Um dia destes
enquanto dormia tranqüilamente, meus sete corpos se sentaram e
começaram a falar em voz baixa, e travaram o seguinte
diálogo:
Primeiro
corpo: aqui, junto a este sujeito, tenho vivido todos
estes anos, sem ter outra coisa a fazer senão renovar sua dor
durante o dia e reviver a sua tristeza durante a noite. Não
posso suportar por mais tempo meu destino e me revelarei
contra ele!
Segundo
corpo: tua sorte é melhor do que a minha, porque a mim me
foi designado ser a parte alegre e feliz deste sujeito.

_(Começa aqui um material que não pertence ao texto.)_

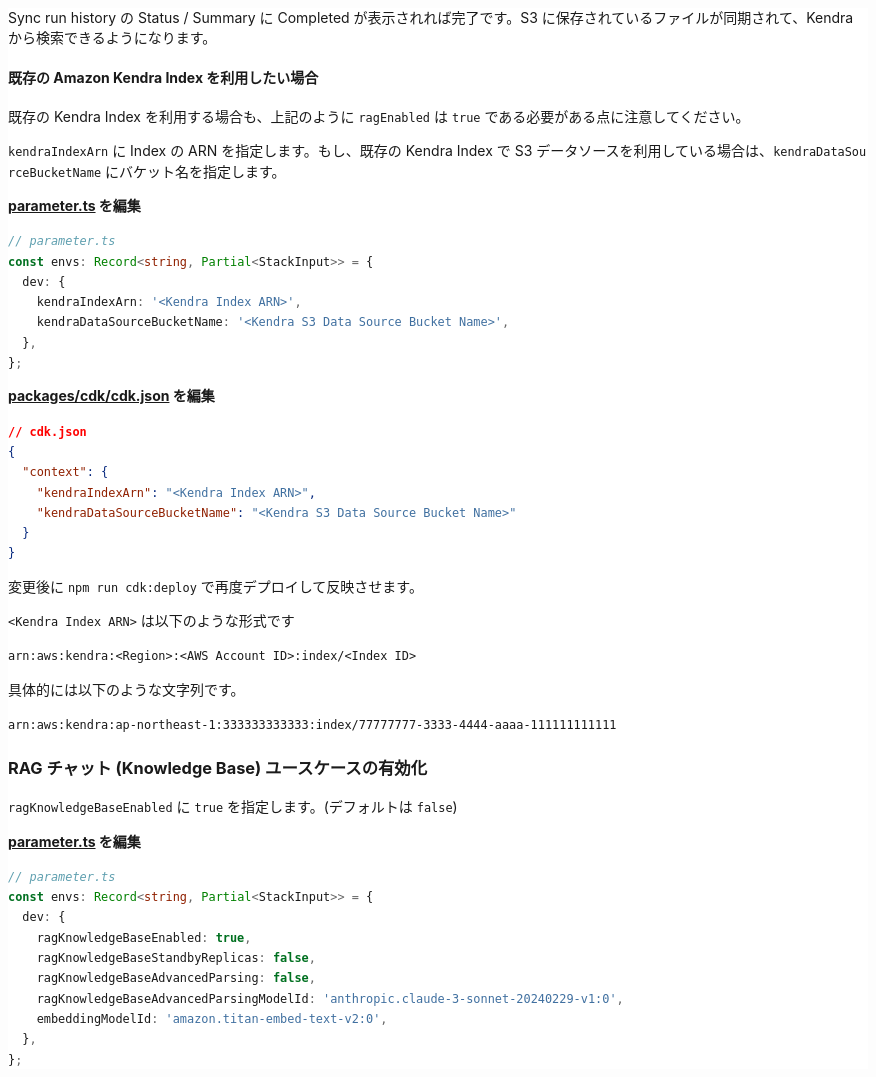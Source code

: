 Sync run history の Status / Summary に Completed が表示されれば完了です。S3 に保存されているファイルが同期されて、Kendra から検索できるようになります。

#### 既存の Amazon Kendra Index を利用したい場合

既存の Kendra Index を利用する場合も、上記のように `ragEnabled` は `true` である必要がある点に注意してください。

`kendraIndexArn` に Index の ARN を指定します。もし、既存の Kendra Index で S3 データソースを利用している場合は、`kendraDataSourceBucketName` にバケット名を指定します。

**[parameter.ts](/packages/cdk/parameter.ts) を編集**
```typescript
// parameter.ts
const envs: Record<string, Partial<StackInput>> = {
  dev: {
    kendraIndexArn: '<Kendra Index ARN>',
    kendraDataSourceBucketName: '<Kendra S3 Data Source Bucket Name>',
  },
};
```

**[packages/cdk/cdk.json](/packages/cdk/cdk.json) を編集**
```json
// cdk.json
{
  "context": {
    "kendraIndexArn": "<Kendra Index ARN>",
    "kendraDataSourceBucketName": "<Kendra S3 Data Source Bucket Name>"
  }
}
```

変更後に `npm run cdk:deploy` で再度デプロイして反映させます。

`<Kendra Index ARN>` は以下のような形式です

```
arn:aws:kendra:<Region>:<AWS Account ID>:index/<Index ID>
```

具体的には以下のような文字列です。

```
arn:aws:kendra:ap-northeast-1:333333333333:index/77777777-3333-4444-aaaa-111111111111
```

### RAG チャット (Knowledge Base) ユースケースの有効化

`ragKnowledgeBaseEnabled` に `true` を指定します。(デフォルトは `false`)

**[parameter.ts](/packages/cdk/parameter.ts) を編集**
```typescript
// parameter.ts
const envs: Record<string, Partial<StackInput>> = {
  dev: {
    ragKnowledgeBaseEnabled: true,
    ragKnowledgeBaseStandbyReplicas: false,
    ragKnowledgeBaseAdvancedParsing: false,
    ragKnowledgeBaseAdvancedParsingModelId: 'anthropic.claude-3-sonnet-20240229-v1:0',
    embeddingModelId: 'amazon.titan-embed-text-v2:0',
  },
};
```
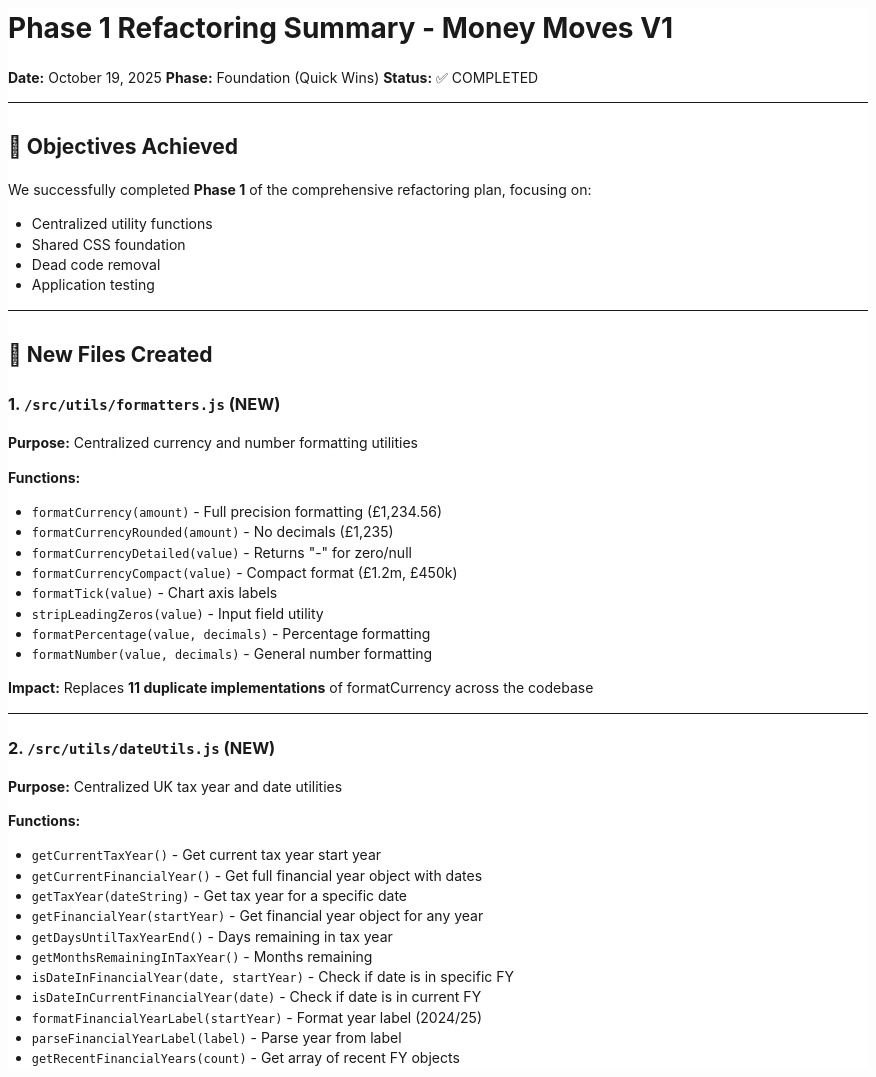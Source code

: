 # Phase 1 Refactoring Summary - Money Moves V1

**Date:** October 19, 2025
**Phase:** Foundation (Quick Wins)
**Status:** ✅ COMPLETED

---

## 🎯 Objectives Achieved

We successfully completed **Phase 1** of the comprehensive refactoring plan, focusing on:
- Centralized utility functions
- Shared CSS foundation
- Dead code removal
- Application testing

---

## 📂 New Files Created

### 1. `/src/utils/formatters.js` (NEW)
**Purpose:** Centralized currency and number formatting utilities

**Functions:**
- `formatCurrency(amount)` - Full precision formatting (£1,234.56)
- `formatCurrencyRounded(amount)` - No decimals (£1,235)
- `formatCurrencyDetailed(value)` - Returns "-" for zero/null
- `formatCurrencyCompact(value)` - Compact format (£1.2m, £450k)
- `formatTick(value)` - Chart axis labels
- `stripLeadingZeros(value)` - Input field utility
- `formatPercentage(value, decimals)` - Percentage formatting
- `formatNumber(value, decimals)` - General number formatting

**Impact:** Replaces **11 duplicate implementations** of formatCurrency across the codebase

---

### 2. `/src/utils/dateUtils.js` (NEW)
**Purpose:** Centralized UK tax year and date utilities

**Functions:**
- `getCurrentTaxYear()` - Get current tax year start year
- `getCurrentFinancialYear()` - Get full financial year object with dates
- `getTaxYear(dateString)` - Get tax year for a specific date
- `getFinancialYear(startYear)` - Get financial year object for any year
- `getDaysUntilTaxYearEnd()` - Days remaining in tax year
- `getMonthsRemainingInTaxYear()` - Months remaining
- `isDateInFinancialYear(date, startYear)` - Check if date is in specific FY
- `isDateInCurrentFinancialYear(date)` - Check if date is in current FY
- `formatFinancialYearLabel(startYear)` - Format year label (2024/25)
- `parseFinancialYearLabel(label)` - Parse year from label
- `getRecentFinancialYears(count)` - Get array of recent FY objects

Eu
vivo a suas risadas, canto suas horas felizes e danço seus
mais luminosos pensamentos, sou eu quem deveria de se revelar
contra tão fatigosa existência!
Terceiro
corpo: e eu o que teria que dizer então? Sou o corpo
encarregado do amor, sou a tocha ardente das paixões selvagens
e dos mais fantásticos desejos. Sou eu o corpo doente e
fatigado que não consegue viver o amor e a ternura, portanto
sou eu quem me deveria de revelar contra este
sujeito!
Quarto
corpo: Entre todos vós, sou eu o mais infeliz, porque nada
me foi dado senão o abominável ódio e o destrutivo rancor. Sou
eu o corpo intempestivo e impulsivo, o único nascido nas
negras cavernas do inferno, quem deveria protestar por ter que
seguir ao serviço deste sujeito!
Quinto
corpo: Não, quem tem que se revelar sou eu, pois sou o
corpo pensante, o corpo imaginativo, o corpo sedento e
faminto, o único condenado a vagar sem descanso em busca das
coisas desconhecidas e das coisas ainda não criadas, Sou eu e
não vós quem deve de se revelar.
Sexto corpo:
e eu? Sou eu o corpo que trabalha, o insignificante operário
que com suas mãos pacientes e olhos desejosos, transforma os
dias em imagens e em formas novas e ternas os antigos
elementos. Sou eu o solitário, quem deve de se revelar junto a
este sujeito.
Sétimo
corpo: que estranho que todos vocês queiram se revelar
contra este homem, só porque cada um de vós tem um determinado
destino a cumprir? Tomara que esse fosse meu destino,
determinado e conhecido! Mas eu não tenho nenhum, sou o corpo
sem ocupação, aquele que se senta em silêncio, vazio de tempo
e de espaço, enquanto todos vós estais ocupados e criando a
vida!
Sois vós ou eu,
meus irmãos, quem deve de se revelar?Quando o sétimo
corpo terminou de falar, os outros seis o ficaram olhando, com
muita pena, porém sem dizer nenhuma palavra. E quando a noite
se fez mais profunda e tenebrosa, todos foram-se deitar e
dormir, novamente submissos ao individual destino.